Flood Insurance Program Changes

A dramatic shift in the National Flood Insurance Program (NFIP) will have far-reaching implications for both homeowners and the private insurance industry. For the first time, beginning in October 2020, the NFIP will calculate rates based on actual flood risk models.

The result could mean significantly higher rates for properties in areas with the highest risk of floods, as well as a much larger number of properties covered by flood insurance overall. Those outcomes should present a significant opportunity for private insurers to penetrate the flood insurance market.

The changes are the most consequential since the NFIP was created, even though the case for reform has long been clear. Premiums collected by the NFIP have been woefully insufficient to cover flood losses for years, creating a gusher of debt that topped $30 billion in 2017.

Much of that can be traced to the structure of the program. Without accurate flood risk models, the NFIP has used a simple approach: only properties located within a 100-year flood zone could purchase coverage, and the rates within a flood zone were uniform. So, for example, a property on stilts half a mile from the ocean is charged the same premium as an oceanfront property.

Building a book of flood insurance business has been incredibly difficult for the private market. The inability to accurately analyze risk and the federal program’s artificially low, taxpayer-supported premiums have been the primary obstacles.

The new risk maps move away from that one-price-for-all approach and designate several levels of risk, which will enable both the NFIP and private insurers to much more accurately calculate appropriate premiums.

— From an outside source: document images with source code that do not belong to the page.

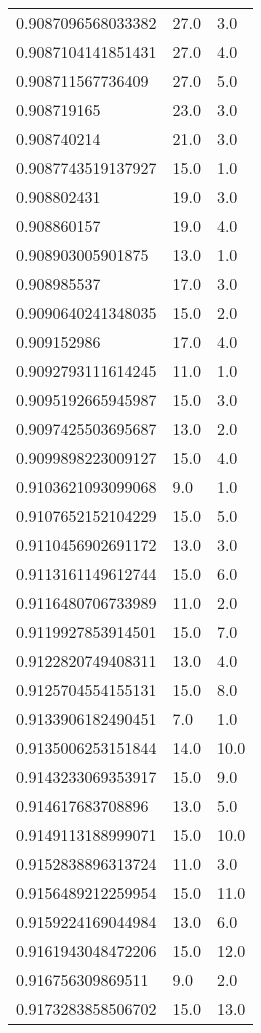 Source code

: \begin{center}
\begin{supertabular}[H]{p{0.30\textwidth}p{0.05\textwidth}p{0.05\textwidth}}
0.9087096568033382 & 27.0 & 3.0 \\ 
0.9087104141851431 & 27.0 & 4.0 \\ 
0.908711567736409 & 27.0 & 5.0 \\ 
0.908719165 & 23.0 & 3.0 \\ 
0.908740214 & 21.0 & 3.0 \\ 
0.9087743519137927 & 15.0 & 1.0 \\ 
0.908802431 & 19.0 & 3.0 \\ 
0.908860157 & 19.0 & 4.0 \\ 
0.908903005901875 & 13.0 & 1.0 \\ 
0.908985537 & 17.0 & 3.0 \\ 
0.9090640241348035 & 15.0 & 2.0 \\ 
0.909152986 & 17.0 & 4.0 \\ 
0.9092793111614245 & 11.0 & 1.0 \\ 
0.9095192665945987 & 15.0 & 3.0 \\ 
0.9097425503695687 & 13.0 & 2.0 \\ 
0.9099898223009127 & 15.0 & 4.0 \\ 
0.9103621093099068 & 9.0 & 1.0 \\ 
0.9107652152104229 & 15.0 & 5.0 \\ 
0.9110456902691172 & 13.0 & 3.0 \\ 
0.9113161149612744 & 15.0 & 6.0 \\ 
0.9116480706733989 & 11.0 & 2.0 \\ 
0.9119927853914501 & 15.0 & 7.0 \\ 
0.9122820749408311 & 13.0 & 4.0 \\ 
0.9125704554155131 & 15.0 & 8.0 \\ 
0.9133906182490451 & 7.0 & 1.0 \\ 
0.9135006253151844 & 14.0 & 10.0 \\ 
0.9143233069353917 & 15.0 & 9.0 \\ 
0.914617683708896 & 13.0 & 5.0 \\ 
0.9149113188999071 & 15.0 & 10.0 \\ 
0.9152838896313724 & 11.0 & 3.0 \\ 
0.9156489212259954 & 15.0 & 11.0 \\ 
0.9159224169044984 & 13.0 & 6.0 \\ 
0.9161943048472206 & 15.0 & 12.0 \\ 
0.916756309869511 & 9.0 & 2.0 \\ 
0.9173283858506702 & 15.0 & 13.0 \\ 

\end{supertabular}
\end{center}
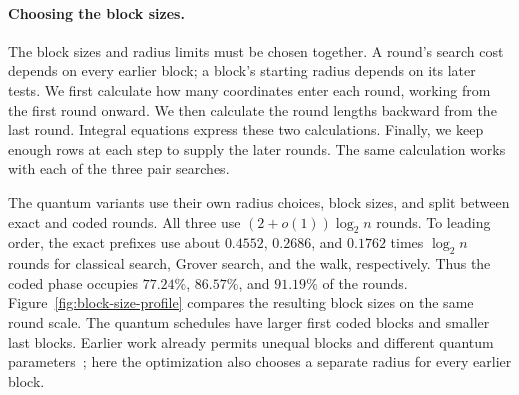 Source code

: \documentclass[runningheads,envcountsame,envcountsect,orivec]{llncs}
\begin{document}
\paragraph{Choosing the block sizes.}
The block sizes and radius limits must be chosen together.
A round's search cost depends on every earlier block; a block's
starting radius depends on its later tests. We first calculate
how many coordinates enter each round, working from the first
round onward. We then calculate the round lengths backward
from the last round. Integral equations express these two
calculations. Finally, we keep enough rows at each step to
supply the later rounds. The same calculation works with
each of the three pair searches.

The quantum variants use their own radius choices, block sizes,
and split between exact and coded rounds. All three use
$(2+o(1))\log_2 n$ rounds. To leading order, the exact prefixes
use about $0.4552$, $0.2686$, and $0.1762$ times $\log_2 n$ rounds
for classical search, Grover search, and the walk, respectively. Thus the coded phase occupies $77.24\%$, $86.57\%$,
and $91.19\%$ of the rounds. Figure~\ref{fig:block-size-profile}
compares the resulting block sizes on the same round scale.
The quantum schedules have larger first coded blocks and smaller
last blocks. Earlier work already permits unequal blocks and different quantum
parameters~\cite[Sections~III--V]{M19}; here the optimization also
chooses a separate radius for every earlier block.
\end{document}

The expected increase in the national program’s rates will, for the first time, make private carriers competitive.

The new maps also, for the first time, make clear the flood risk for properties that sit outside a 100-year flood zone. Despite the fact the national program only covers those properties, only about 50 percent of all flood-related losses occur in 100-year zones. That represents a lot of opportunity for insurers nationwide, not just those in coastal regions.

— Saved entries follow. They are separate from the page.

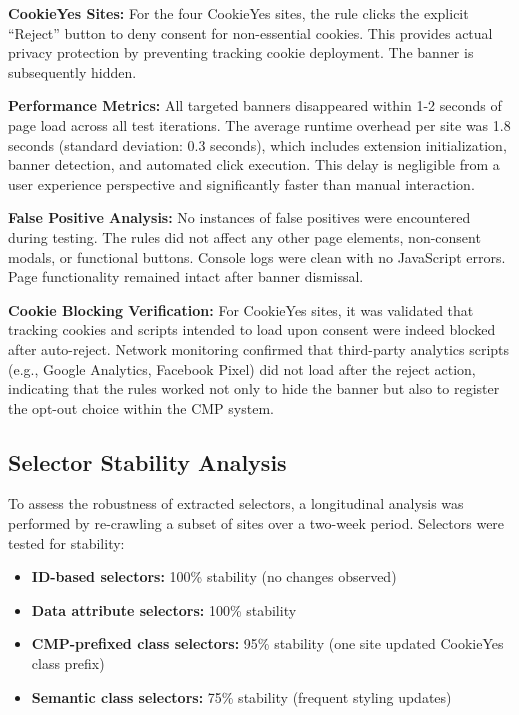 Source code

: \documentclass[conference]{IEEEtran}
\begin{document}
\textbf{CookieYes Sites:} For the four CookieYes sites, the rule clicks the explicit ``Reject'' button to deny consent for non-essential cookies. This provides actual privacy protection by preventing tracking cookie deployment. The banner is subsequently hidden.

\textbf{Performance Metrics:} All targeted banners disappeared within 1-2 seconds of page load across all test iterations. The average runtime overhead per site was 1.8 seconds (standard deviation: 0.3 seconds), which includes extension initialization, banner detection, and automated click execution. This delay is negligible from a user experience perspective and significantly faster than manual interaction.

\textbf{False Positive Analysis:} No instances of false positives were encountered during testing. The rules did not affect any other page elements, non-consent modals, or functional buttons. Console logs were clean with no JavaScript errors. Page functionality remained intact after banner dismissal.

\textbf{Cookie Blocking Verification:} For CookieYes sites, it was validated that tracking cookies and scripts intended to load upon consent were indeed blocked after auto-reject. Network monitoring confirmed that third-party analytics scripts (e.g., Google Analytics, Facebook Pixel) did not load after the reject action, indicating that the rules worked not only to hide the banner but also to register the opt-out choice within the CMP system.

\subsection{Selector Stability Analysis}

To assess the robustness of extracted selectors, a longitudinal analysis was performed by re-crawling a subset of sites over a two-week period. Selectors were tested for stability:

\begin{itemize}

    \item \textbf{ID-based selectors:} 100\% stability (no changes observed)

    \item \textbf{Data attribute selectors:} 100\% stability

    \item \textbf{CMP-prefixed class selectors:} 95\% stability (one site updated CookieYes class prefix)

    \item \textbf{Semantic class selectors:} 75\% stability (frequent styling updates)

\end{itemize}
\end{document}
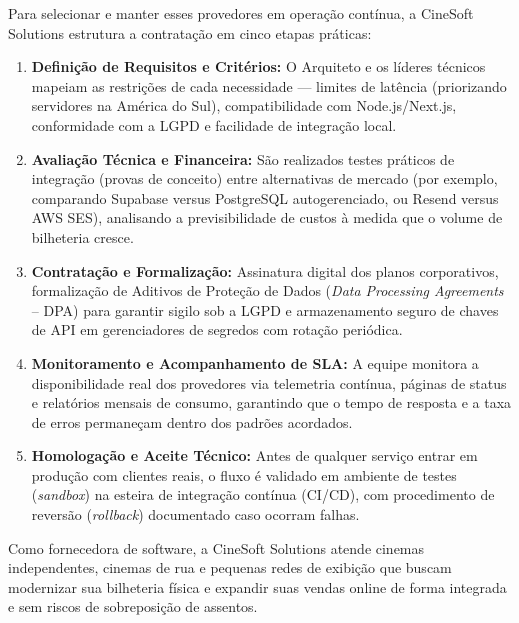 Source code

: 
Para selecionar e manter esses provedores em operação contínua, a CineSoft Solutions estrutura a contratação em cinco etapas práticas:

\begin{enumerate}
\item \textbf{Definição de Requisitos e Critérios:} O Arquiteto e os líderes técnicos mapeiam as restrições de cada necessidade — limites de latência (priorizando servidores na América do Sul), compatibilidade com Node.js/Next.js, conformidade com a LGPD e facilidade de integração local.
\item \textbf{Avaliação Técnica e Financeira:} São realizados testes práticos de integração (provas de conceito) entre alternativas de mercado (por exemplo, comparando Supabase versus PostgreSQL autogerenciado, ou Resend versus AWS SES), analisando a previsibilidade de custos à medida que o volume de bilheteria cresce.
\item \textbf{Contratação e Formalização:} Assinatura digital dos planos corporativos, formalização de Aditivos de Proteção de Dados (\emph{Data Processing Agreements} – DPA) para garantir sigilo sob a LGPD e armazenamento seguro de chaves de API em gerenciadores de segredos com rotação periódica.
\item \textbf{Monitoramento e Acompanhamento de SLA:} A equipe monitora a disponibilidade real dos provedores via telemetria contínua, páginas de status e relatórios mensais de consumo, garantindo que o tempo de resposta e a taxa de erros permaneçam dentro dos padrões acordados.
\item \textbf{Homologação e Aceite Técnico:} Antes de qualquer serviço entrar em produção com clientes reais, o fluxo é validado em ambiente de testes (\emph{sandbox}) na esteira de integração contínua (CI/CD), com procedimento de reversão (\emph{rollback}) documentado caso ocorram falhas.
\end{enumerate}


Como fornecedora de software, a CineSoft Solutions atende cinemas independentes, cinemas de rua e pequenas redes de exibição que buscam modernizar sua bilheteria física e expandir suas vendas online de forma integrada e sem riscos de sobreposição de assentos.



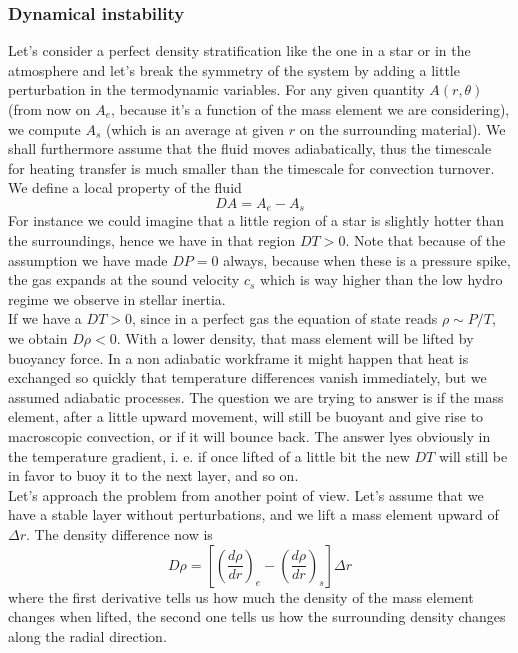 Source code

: \documentclass[11pt]{article}
\numberwithin{equation}{section}
\begin{document}
\subsubsection{Dynamical instability}
Let's consider a perfect density stratification like the one in a star or in the atmosphere and let's break the symmetry of the system by adding a little perturbation in the termodynamic variables. For any given quantity $A(r, \theta)$ (from now on $A_e$, because it's a function of the mass element we are considering), we compute $A_s$ (which is an average at given $r$ on the surrounding material). We shall furthermore assume that the fluid moves adiabatically, thus the timescale for heating transfer is much smaller than the timescale for convection turnover. \\
We define a local property of the fluid 
$$
DA=A_e - A_s
$$
For instance we could imagine that a little region of a star is slightly hotter than the surroundings, hence we have in that region $DT > 0$. Note that because of the assumption we have made $DP=0$ always, because when these is a pressure spike, the gas expands at the sound velocity $c_s$ which is way higher than the low hydro regime we observe in stellar inertia.\\
If we have a $DT>0$, since in a perfect gas the equation of state reads $\rho \sim P/T$, we obtain $D \rho < 0$. With a lower density, that mass element will be lifted by buoyancy force. In a non adiabatic workframe it might happen that heat is exchanged so quickly that temperature differences vanish immediately, but we assumed adiabatic processes. The question we are trying to answer is if the mass element, after a little upward movement, will still be buoyant and give rise to macroscopic convection, or if it will bounce back. The answer lyes obviously in the temperature gradient, i. e. if once lifted of a little bit the new $DT$ will still be in favor to buoy it to the next layer, and so on. \\
Let's approach the problem from another point of view. Let's assume that we have a stable layer without perturbations, and we lift a mass element upward of $\Delta r$. The density difference now is
\begin{equation}\label{displacment}
D \rho = \left [  \left( \frac{d \rho}{d r} \right)_e - \left( \frac{d \rho}{d r} \right)_s   \right ] \Delta r
\end{equation}
where the first derivative tells us how much the density of the mass element changes when lifted, the second one tells us how the surrounding density changes along the radial direction. \\
\end{document}
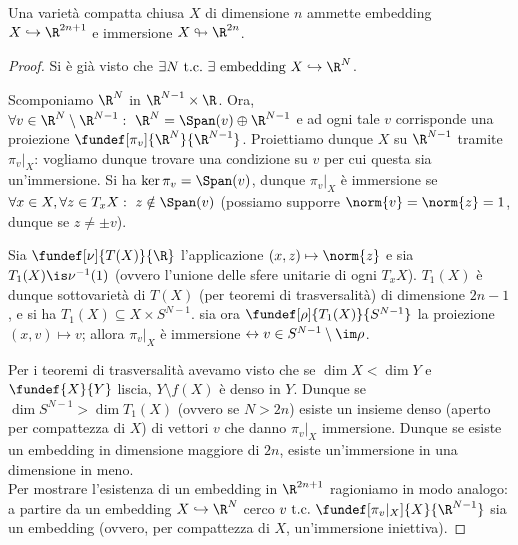 

\newcommand*\tc{\ \text{t.c.} \ } %
\newcommand*\base[1][B]{\mathcal{#1}} %


\begin{teo}
	Una varietà compatta chiusa $X$ di dimensione $n$ ammette embedding $X \hookrightarrow \R^{2n+1}$ e immersione $X \looparrowright \R^{2n}$.
\end{teo}
\begin{proof}
Si è già visto che $\exists N \tc \exists \text{ embedding } X \hookrightarrow \R^N $.

Scomponiamo $\R^N$ in $\R^{N-1} \times \R$. Ora, $\forall v \in \R^N \setminus \R^{N-1}: \ \R^N = \Span(v) \oplus \R^{N-1}$ e ad ogni tale $v$ corrisponde una proiezione $\fundef[\pi_v]{\R^N}{\R^{N-1}}$. Proiettiamo dunque $X$ su $\R^{N-1}$ tramite $\pi_v |_X$: vogliamo dunque trovare una condizione su $v$ per cui questa sia un'immersione. Si ha $\ker \pi_v = \Span(v)$, dunque $\pi_v |_X$ è immersione se $\forall x \in X, \forall z \in T_x X: \ z \notin \Span(v)$ (\wlg possiamo supporre $\norm{v} = \norm{z} = 1$, dunque se $z \neq \pm v$).

Sia $\fundef[\nu]{T(X)}{\R}$ l'applicazione $(x,z) \mapsto \norm{z}$ e sia $T_1(X) \is \nu^{-1}(1)$ (ovvero l'unione delle sfere unitarie di ogni $T_x X$). $T_1(X)$ è dunque sottovarietà di $T(X)$ (per teoremi di trasversalità) di dimensione $2n-1$, e si ha $T_1(X) \subseteq X \times S^{N-1}$. sia ora $\fundef[\rho]{T_1(X)}{S^{N-1}}$ la proiezione $(x, v) \mapsto v$; allora $\pi_v |_X$ è immersione $\leftrightarrow v \in S^{N-1} \setminus \im \rho$.

Per i teoremi di trasversalità avevamo visto che se $\dim X < \dim Y$ e $\fundef{X}{Y}$ liscia, $Y \setminus f(X)$ è denso in $Y$. Dunque se $\dim S^{N-1} > \dim T_1(X)$ (ovvero se $N > 2n$) esiste un insieme denso (aperto per compattezza di $X$) di vettori $v$ che danno $\pi_v |_X$ immersione. Dunque se esiste un embedding in dimensione maggiore di $2n$, esiste un'immersione in una dimensione in meno. \\

Per mostrare l'esistenza di un embedding in $\R^{2n+1}$ ragioniamo in modo analogo: a partire da un embedding $X \hookrightarrow \R^N$ cerco $v \tc \fundef[\pi_v |_X]{X}{\R^{N-1}}$ sia un embedding (ovvero, per compattezza di $X$, un'immersione iniettiva).


\end{proof}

At the same time, the changes also provide an opportunity for the private insurance market to finally bundle coverages to create a more comprehensive program for coastal property owners who face the highest risk of hurricanes. (Most hurricane policies today cover wind damage but not flood damage.)

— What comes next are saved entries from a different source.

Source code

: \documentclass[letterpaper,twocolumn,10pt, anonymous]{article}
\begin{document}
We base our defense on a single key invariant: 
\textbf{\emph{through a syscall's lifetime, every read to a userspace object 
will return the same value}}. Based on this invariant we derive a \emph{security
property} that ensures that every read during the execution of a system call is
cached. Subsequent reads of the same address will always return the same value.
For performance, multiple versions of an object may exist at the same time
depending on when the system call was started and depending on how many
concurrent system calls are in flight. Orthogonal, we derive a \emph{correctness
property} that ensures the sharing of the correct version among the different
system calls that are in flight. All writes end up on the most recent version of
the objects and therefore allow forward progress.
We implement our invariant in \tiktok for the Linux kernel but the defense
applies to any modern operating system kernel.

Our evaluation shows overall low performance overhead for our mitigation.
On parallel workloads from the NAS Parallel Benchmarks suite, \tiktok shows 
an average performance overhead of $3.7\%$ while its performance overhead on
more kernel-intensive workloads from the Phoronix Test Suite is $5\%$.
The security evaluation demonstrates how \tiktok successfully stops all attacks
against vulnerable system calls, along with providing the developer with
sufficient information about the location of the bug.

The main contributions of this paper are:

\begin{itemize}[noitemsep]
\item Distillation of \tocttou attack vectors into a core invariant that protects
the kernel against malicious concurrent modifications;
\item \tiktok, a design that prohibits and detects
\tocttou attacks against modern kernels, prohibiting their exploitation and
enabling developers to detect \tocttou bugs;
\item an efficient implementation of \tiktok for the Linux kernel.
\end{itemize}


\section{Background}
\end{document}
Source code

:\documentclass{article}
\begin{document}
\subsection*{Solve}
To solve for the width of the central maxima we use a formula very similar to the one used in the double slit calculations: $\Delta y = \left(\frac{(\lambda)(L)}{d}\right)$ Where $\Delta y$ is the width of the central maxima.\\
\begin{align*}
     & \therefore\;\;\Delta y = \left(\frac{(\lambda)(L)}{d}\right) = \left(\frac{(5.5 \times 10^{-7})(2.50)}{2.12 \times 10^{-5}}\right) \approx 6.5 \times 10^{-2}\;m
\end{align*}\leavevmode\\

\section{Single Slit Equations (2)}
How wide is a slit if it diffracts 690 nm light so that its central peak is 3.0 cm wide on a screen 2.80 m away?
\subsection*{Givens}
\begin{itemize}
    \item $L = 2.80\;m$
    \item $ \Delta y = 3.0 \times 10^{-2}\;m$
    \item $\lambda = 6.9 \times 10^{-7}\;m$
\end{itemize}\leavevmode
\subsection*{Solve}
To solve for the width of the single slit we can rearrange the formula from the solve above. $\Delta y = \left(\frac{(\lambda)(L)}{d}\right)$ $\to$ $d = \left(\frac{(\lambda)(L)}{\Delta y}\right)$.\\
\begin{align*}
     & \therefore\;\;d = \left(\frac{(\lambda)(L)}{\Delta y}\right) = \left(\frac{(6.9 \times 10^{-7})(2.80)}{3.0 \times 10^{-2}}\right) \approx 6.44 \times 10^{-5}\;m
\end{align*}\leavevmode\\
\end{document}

Finally, there is concern that more accurate risk-based pricing could disincentivize new development and/or hurt property values in the highest risk areas. Correll Insurance Group will certainly pay close attention to this issue over the next year before the new rates take effect, but on the whole we are supportive of the changes. Reforming the NFIP with a goal of stopping the massive annual losses it has incurred while simultaneously providing the private market a legitimate opportunity to compete for this line of business is a win.